The Rev. Jesse Jackson said late Sunday that he was not offended by comments on Saturday by former President Bill Clinton, who brought up Mr. Jackson’s name in response to a question about Senator Barack Obama.

Snip
“I don’t read anything negative into Clinton’s observation,” Mr. Jackson said in a phone conversation late Sunday night from India, where he is taking part in a commemoration of the 60th anniversary of the assassination of Mahatma Gandhi.

Still, Mr. Jackson said that he had spoken to Mr. Obama on Saturday night and to Mr. Clinton a few days earlier and that he had appealed to both to “take it to a higher ground.”


I agree with the Founders that we need the State to stay out of Churches’ business---for the good of religion--- but I think that this country and the world only benefits when progressive religious leaders take an active role in affairs of state.

Bill Clinton should have apologized for his “Jesse Jackson” remark, whether or not anyone else chose to apologize for their mischaracterizations of his “fairy tale” remarks. That would have been the statesmanlike thing to do. He is the ex-president after all. He has more power than the other people involved, so an apology would have meant a lot coming from him. However, he left it to his wife, Hillary to apologize for him. That was a shameful sexist thing for him to do. Women are always being called upon to make peace after their husbands make trouble.

http://www.breitbart.com/article.php?id=D8VC9QC80&show_article=1

Her biggest apology came in response to a question about comments by her husband, Bill Clinton, after the South Carolina primary, which Obama won handily. Bill Clinton said Jesse Jackson also won South Carolina when he ran for president in 1984 and 1988, a comment many viewed as belittling Obama's success.
"I want to put that in context. You know I am sorry if anyone was offended. It was certainly not meant in any way to be offensive," Hillary Clinton said. "We can be proud of both Jesse Jackson and Senator Obama."

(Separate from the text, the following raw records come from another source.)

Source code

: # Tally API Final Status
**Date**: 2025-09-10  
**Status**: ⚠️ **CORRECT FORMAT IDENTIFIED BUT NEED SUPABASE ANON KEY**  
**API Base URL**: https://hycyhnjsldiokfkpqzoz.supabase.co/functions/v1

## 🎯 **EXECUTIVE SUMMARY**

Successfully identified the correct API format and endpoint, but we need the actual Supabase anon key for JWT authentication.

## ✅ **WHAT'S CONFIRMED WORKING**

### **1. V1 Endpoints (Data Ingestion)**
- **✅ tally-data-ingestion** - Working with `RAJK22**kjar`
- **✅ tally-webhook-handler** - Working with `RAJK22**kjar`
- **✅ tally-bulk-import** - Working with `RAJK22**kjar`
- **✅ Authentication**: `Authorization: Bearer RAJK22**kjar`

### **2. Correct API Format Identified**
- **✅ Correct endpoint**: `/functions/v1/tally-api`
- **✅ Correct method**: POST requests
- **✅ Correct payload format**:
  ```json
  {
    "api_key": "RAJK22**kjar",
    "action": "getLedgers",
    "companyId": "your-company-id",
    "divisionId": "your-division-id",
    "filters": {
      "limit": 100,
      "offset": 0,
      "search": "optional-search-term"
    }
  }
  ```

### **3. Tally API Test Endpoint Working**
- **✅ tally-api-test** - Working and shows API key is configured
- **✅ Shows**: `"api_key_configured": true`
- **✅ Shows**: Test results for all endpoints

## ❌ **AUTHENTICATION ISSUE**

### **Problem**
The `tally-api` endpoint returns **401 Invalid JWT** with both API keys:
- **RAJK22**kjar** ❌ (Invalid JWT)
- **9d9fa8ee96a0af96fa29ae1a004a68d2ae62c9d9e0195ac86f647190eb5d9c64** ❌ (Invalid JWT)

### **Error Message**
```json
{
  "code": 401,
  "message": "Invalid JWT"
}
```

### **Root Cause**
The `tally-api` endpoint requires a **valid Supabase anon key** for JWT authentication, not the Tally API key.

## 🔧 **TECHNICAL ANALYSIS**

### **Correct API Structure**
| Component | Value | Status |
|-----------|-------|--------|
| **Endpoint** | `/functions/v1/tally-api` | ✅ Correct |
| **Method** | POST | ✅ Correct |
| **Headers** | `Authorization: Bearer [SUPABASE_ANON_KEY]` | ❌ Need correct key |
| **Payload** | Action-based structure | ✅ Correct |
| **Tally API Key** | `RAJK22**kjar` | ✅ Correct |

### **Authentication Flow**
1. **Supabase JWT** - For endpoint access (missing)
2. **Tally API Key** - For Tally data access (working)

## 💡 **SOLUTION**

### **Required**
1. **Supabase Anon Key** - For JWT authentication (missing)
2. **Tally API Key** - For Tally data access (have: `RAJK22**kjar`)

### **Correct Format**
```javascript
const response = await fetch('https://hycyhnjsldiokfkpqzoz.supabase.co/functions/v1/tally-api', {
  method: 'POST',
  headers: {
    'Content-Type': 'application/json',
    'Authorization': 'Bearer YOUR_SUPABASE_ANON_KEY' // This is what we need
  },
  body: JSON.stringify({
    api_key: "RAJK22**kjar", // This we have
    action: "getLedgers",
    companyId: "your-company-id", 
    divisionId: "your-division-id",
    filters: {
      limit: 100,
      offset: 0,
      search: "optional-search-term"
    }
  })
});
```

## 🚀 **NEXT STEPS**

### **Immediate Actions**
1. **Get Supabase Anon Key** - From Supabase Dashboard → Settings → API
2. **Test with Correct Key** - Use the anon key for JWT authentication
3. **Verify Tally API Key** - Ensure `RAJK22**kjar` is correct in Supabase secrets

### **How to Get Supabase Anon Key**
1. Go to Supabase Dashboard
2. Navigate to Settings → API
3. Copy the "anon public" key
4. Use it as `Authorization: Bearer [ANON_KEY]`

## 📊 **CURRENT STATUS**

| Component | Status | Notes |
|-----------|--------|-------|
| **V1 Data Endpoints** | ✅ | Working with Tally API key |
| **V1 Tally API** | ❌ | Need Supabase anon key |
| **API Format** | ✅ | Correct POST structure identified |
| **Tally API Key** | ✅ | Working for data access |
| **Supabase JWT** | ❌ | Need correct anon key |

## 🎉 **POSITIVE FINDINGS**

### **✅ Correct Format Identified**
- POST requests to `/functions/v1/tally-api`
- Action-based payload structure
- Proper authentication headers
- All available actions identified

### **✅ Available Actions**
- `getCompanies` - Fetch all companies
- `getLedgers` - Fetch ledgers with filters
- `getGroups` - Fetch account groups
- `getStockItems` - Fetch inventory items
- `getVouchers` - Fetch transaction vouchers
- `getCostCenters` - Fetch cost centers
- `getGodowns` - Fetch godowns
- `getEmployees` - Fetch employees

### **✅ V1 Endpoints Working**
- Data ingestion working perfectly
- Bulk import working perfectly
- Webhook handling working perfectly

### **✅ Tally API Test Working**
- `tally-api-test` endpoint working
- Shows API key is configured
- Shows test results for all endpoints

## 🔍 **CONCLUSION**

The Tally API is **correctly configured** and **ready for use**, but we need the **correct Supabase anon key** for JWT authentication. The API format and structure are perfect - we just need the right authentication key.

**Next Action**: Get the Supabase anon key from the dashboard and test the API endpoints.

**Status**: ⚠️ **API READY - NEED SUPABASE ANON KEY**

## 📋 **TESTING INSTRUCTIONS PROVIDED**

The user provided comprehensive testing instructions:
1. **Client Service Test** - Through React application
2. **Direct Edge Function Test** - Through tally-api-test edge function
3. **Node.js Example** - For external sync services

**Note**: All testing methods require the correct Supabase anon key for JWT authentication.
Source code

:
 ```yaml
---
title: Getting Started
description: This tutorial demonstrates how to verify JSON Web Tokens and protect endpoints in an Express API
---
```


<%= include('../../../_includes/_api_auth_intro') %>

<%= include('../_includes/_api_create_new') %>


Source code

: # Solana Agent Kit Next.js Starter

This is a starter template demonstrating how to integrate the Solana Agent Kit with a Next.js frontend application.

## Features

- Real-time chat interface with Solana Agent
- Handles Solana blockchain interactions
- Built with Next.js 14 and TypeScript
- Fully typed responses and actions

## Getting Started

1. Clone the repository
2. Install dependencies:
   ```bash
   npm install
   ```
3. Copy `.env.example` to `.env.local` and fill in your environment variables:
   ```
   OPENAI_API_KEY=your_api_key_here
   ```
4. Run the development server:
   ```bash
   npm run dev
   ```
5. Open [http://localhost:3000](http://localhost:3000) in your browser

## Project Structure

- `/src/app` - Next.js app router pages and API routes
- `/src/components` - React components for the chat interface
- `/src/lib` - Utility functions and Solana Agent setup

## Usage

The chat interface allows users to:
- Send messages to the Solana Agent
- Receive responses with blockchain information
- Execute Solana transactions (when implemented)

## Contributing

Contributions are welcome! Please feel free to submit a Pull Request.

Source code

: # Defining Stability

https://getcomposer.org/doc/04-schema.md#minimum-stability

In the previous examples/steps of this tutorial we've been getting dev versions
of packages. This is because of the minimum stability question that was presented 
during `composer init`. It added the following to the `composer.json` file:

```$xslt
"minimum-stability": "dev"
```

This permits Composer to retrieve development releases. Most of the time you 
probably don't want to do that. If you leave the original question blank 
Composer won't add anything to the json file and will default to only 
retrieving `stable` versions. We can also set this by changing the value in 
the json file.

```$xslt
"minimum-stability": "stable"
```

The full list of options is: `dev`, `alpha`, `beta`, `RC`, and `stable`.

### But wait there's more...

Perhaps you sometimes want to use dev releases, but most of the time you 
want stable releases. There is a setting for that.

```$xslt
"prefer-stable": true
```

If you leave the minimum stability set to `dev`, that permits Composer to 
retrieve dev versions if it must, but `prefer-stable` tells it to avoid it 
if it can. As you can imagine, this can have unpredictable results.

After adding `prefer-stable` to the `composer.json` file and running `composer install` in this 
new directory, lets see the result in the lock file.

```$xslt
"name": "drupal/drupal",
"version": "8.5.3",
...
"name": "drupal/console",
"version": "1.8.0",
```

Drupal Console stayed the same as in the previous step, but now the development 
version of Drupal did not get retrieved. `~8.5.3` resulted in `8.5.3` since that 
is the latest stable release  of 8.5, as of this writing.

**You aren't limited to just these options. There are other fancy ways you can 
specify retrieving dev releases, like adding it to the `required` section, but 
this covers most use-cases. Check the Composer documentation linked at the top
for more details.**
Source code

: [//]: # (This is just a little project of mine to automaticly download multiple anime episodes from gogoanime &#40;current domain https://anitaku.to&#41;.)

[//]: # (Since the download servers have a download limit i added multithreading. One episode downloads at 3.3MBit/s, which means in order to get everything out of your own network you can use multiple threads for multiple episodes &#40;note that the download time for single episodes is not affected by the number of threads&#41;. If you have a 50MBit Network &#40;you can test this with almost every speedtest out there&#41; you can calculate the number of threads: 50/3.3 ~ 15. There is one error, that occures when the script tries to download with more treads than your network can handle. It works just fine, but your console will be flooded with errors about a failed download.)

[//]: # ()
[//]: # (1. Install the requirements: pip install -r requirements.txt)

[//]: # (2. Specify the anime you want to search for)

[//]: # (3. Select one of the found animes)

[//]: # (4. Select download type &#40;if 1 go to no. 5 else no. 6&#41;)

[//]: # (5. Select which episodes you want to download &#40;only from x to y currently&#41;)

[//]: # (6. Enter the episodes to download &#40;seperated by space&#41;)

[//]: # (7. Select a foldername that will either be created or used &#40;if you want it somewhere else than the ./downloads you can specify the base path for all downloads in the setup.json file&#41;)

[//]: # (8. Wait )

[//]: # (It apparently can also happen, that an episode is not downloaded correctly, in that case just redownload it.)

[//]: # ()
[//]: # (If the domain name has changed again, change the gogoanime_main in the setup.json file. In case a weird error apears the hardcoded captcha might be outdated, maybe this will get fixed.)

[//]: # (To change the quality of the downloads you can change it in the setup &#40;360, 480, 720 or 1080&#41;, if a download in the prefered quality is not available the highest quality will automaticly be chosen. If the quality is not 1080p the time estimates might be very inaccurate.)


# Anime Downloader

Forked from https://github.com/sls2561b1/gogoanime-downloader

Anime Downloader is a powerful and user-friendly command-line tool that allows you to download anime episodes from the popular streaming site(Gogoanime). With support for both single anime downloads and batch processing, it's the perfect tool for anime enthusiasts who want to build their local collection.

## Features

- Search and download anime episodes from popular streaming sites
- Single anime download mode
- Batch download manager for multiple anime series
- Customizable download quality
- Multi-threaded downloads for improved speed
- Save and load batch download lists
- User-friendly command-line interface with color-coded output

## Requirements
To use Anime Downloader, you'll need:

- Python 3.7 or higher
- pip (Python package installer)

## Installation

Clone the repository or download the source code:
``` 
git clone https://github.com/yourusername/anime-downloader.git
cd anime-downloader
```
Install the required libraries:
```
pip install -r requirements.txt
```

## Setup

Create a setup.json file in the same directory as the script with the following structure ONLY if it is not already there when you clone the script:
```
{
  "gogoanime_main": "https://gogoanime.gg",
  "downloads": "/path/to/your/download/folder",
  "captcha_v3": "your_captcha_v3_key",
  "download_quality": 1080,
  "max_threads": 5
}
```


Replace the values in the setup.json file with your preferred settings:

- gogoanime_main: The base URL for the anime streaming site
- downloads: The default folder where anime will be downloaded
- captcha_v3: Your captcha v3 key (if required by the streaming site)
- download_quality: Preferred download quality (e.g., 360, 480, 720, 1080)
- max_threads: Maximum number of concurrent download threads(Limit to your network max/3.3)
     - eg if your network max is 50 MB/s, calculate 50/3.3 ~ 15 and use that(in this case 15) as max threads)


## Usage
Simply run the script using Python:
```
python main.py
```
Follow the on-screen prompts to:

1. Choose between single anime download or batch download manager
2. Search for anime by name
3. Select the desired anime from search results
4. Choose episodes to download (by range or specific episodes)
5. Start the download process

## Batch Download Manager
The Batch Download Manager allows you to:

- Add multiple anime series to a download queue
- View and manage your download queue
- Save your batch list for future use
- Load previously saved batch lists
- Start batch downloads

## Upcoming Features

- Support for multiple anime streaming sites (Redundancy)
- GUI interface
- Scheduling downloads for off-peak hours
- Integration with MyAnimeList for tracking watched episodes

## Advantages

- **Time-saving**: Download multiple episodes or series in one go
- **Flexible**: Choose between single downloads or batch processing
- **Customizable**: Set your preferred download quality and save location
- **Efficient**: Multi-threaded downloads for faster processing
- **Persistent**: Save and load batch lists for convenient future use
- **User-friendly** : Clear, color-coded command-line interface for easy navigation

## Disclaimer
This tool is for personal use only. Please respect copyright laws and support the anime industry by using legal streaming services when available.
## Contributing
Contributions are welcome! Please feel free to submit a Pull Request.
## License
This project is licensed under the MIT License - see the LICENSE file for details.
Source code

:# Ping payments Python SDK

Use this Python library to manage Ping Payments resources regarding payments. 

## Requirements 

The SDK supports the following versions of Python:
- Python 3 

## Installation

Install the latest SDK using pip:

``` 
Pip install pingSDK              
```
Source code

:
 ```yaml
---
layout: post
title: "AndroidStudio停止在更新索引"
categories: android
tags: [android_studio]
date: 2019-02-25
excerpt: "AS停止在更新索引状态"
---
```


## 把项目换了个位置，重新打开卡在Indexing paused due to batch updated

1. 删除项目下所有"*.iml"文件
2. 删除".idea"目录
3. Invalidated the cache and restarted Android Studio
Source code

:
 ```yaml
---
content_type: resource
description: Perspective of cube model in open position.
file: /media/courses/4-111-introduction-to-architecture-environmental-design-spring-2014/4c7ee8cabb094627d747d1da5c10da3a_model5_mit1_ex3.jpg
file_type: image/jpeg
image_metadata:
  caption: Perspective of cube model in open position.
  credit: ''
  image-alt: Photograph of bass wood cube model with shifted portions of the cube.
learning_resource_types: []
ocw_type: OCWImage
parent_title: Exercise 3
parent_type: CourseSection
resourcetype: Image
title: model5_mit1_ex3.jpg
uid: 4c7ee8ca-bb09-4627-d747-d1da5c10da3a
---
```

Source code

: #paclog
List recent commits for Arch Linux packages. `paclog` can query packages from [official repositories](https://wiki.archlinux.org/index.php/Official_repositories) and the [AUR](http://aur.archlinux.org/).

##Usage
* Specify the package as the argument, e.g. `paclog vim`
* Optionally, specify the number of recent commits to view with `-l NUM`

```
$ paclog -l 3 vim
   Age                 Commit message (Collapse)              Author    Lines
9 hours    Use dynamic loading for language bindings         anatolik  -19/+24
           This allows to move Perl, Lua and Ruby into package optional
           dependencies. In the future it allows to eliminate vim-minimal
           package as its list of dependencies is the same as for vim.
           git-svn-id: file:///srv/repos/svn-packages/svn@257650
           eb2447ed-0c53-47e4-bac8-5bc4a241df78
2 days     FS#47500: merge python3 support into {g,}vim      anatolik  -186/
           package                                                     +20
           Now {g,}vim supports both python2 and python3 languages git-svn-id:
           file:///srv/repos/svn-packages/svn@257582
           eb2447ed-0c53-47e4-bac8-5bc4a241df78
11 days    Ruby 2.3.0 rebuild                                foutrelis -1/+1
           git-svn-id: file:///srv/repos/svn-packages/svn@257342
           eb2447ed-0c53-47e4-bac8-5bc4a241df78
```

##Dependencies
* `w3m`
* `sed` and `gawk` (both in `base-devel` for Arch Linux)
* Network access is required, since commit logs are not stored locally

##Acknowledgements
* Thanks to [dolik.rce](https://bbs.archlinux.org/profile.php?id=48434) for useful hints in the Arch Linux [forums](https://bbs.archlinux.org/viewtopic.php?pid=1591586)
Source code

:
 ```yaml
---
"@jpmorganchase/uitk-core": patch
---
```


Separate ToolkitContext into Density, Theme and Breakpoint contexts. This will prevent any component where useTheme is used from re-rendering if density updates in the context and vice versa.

With neither of the principles of this war of words in January willing to admit that they made a mistake, it is no wonder that they are at is again.

As usual it was a member of the press that set it off. WHYY ‘s Susan Phillip’s accused Clinton of “marginalizing Obama as the Black candidate” and then went on to ask the question that the few people who bother to provide a transcription of the exchange record.

http://iowapoliticalalert.blogspot.com/2008/04/huh-bill-clinton-claims-race-card.html

Here’s the transcript: INTERVIEWER (RE: Jackson comment): “Do you think that was a mistake, and would you do that again?"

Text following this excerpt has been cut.